«Die Ukraine wollte einen Krieg mit Russland und war kein unschuldiges Opfer», ist das Fazit von Staudt. Das steht im Widerspruch zur Opfer-Erzählung, mit der die Finanzierung und Bewaffnung der ukrainischen Armee durch die NATO-Staaten begründet wird. Er hat von diesen Angriffsplänen direkt von ukrainischen Soldaten erfahren. Nach Staudt musste Russland auf diese Bedrohung reagieren und so kam es zum russischen Kriegseintritt ab dem 24. Februar 2022.

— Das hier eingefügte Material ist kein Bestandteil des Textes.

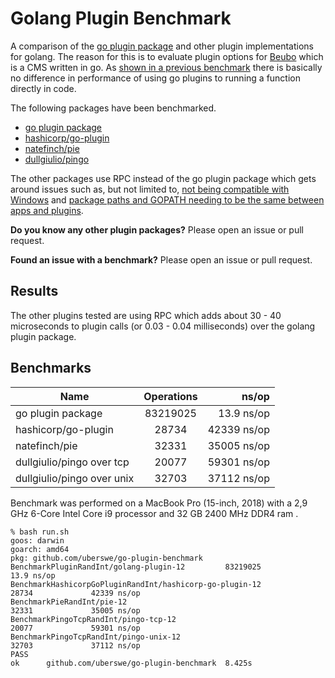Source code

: # Golang Plugin Benchmark

A comparison of the [go plugin package](https://golang.org/pkg/plugin/) and other plugin implementations for golang. The reason for this is to evaluate plugin options for [Beubo](https://github.com/uberswe/beubo) which is a CMS written in go. As [shown in a previous benchmark](https://github.com/uberswe/goplugins) there is basically no difference in performance of using go plugins to running a function directly in code.

The following packages have been benchmarked.

 - [go plugin package](https://golang.org/pkg/plugin/)
 - [hashicorp/go-plugin](https://github.com/hashicorp/go-plugin)
 - [natefinch/pie](https://github.com/natefinch/pie)
 - [dullgiulio/pingo](https://github.com/dullgiulio/pingo)
 
The other packages use RPC instead of the go plugin package which gets around issues such as, but not limited to, [not being compatible with Windows](https://github.com/golang/go/issues/19282) and [package paths and GOPATH needing to be the same between apps and plugins](https://github.com/golang/go/issues/20481).

**Do you know any other plugin packages?** Please open an issue or pull request.

**Found an issue with a benchmark?** Please open an issue or pull request.

## Results

The other plugins tested are using RPC which adds about 30 - 40 microseconds to plugin calls (or 0.03 - 0.04 milliseconds) over the golang plugin package.

## Benchmarks

| Name                       | Operations | ns/op       |
| -------------------------- |:----------:| -----------:|
| go plugin package          | 83219025   | 13.9 ns/op  |
| hashicorp/go-plugin        | 28734      | 42339 ns/op |
| natefinch/pie              | 32331      | 35005 ns/op |
| dullgiulio/pingo over tcp  | 20077      | 59301 ns/op |
| dullgiulio/pingo over unix | 32703      | 37112 ns/op |

Benchmark was performed on a MacBook Pro (15-inch, 2018) with a 2,9 GHz 6-Core Intel Core i9 processor and 32 GB 2400 MHz DDR4 ram
.
```
% bash run.sh
goos: darwin
goarch: amd64
pkg: github.com/uberswe/go-plugin-benchmark
BenchmarkPluginRandInt/golang-plugin-12         83219025                13.9 ns/op
BenchmarkHashicorpGoPluginRandInt/hashicorp-go-plugin-12                   28734             42339 ns/op
BenchmarkPieRandInt/pie-12                                                 32331             35005 ns/op
BenchmarkPingoTcpRandInt/pingo-tcp-12                                      20077             59301 ns/op
BenchmarkPingoTcpRandInt/pingo-unix-12                                     32703             37112 ns/op
PASS
ok      github.com/uberswe/go-plugin-benchmark  8.425s
```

Zeitpunkt: Herr Staudt, wie ist Ihre Beziehung zur Ukraine?
Dieter Staudt: Ich habe ab Juni 2011 in der Ukraine gelebt, zuerst bis Herbst 2013 zeitweise, danach bis Mitte August 2022 dauerhaft. Ich bin mit einer Ukrainerin verheiratet und baute in der Region Sumy im Nordosten der Ukraine eine Gartenbau-Landwirtschaft auf. Wir hatten bis zu sechs Mitarbeiter. Ich spreche Russisch, so dass ich gut in Kontakt mit der ukrainischen Bevölkerung kam.
Ich habe die gesamte Entwicklung mitbekommen, die zum ukrainischen Bürgerkrieg im Donbass ab 2014 und zum Krieg mit Russland ab 2022 geführt hat. Ende April 2014, unter dem Übergangspräsidenten Oleksandr Turtschinow, den ich persönlich kenne, begann der ukrainische Bürgerkrieg im Donbass. Die ukrainische Armee schoss auf Ukrainer russischer Ethnie, auf Bewohner der autonomen ukrainischen Gebiete Luhansk und Donezk. Diese beiden autonomen Republiken sind am 11. Mai 2014 durch Volksabstimmungen souverän und von der Ukraine unabhängig geworden.
Dieter Staudt war bis 2022 Unternehmer in der Ukraine und ist aktiver Christ. (Bildrechte: Dieter Staudt)
Diesen Unabhängigkeits-Referenden in 2014 ging ja voraus, dass die russische Sprache als Staatssprache verboten wurde. Dreissig Prozent der Ukrainer haben Russisch als Muttersprache. Die Maidan-Regierung in Kiew zeigte den russischen Ukrainern im Osten des Landes deutlich, dass man sie nicht will. Also spalteten sich die ostukrainischen Regionen ab. Ähnliches würde geschehen, wenn in Belgien das Flämische oder Französische verboten würde. Ich habe das Sprachenverbot in der Ukraine als Kriegsursache in einem extra Artikel beschrieben.
Herr Staudt, was haben Sie in Sumy von diesem Bürgerkrieg im angrenzenden Donbass mitbekommen?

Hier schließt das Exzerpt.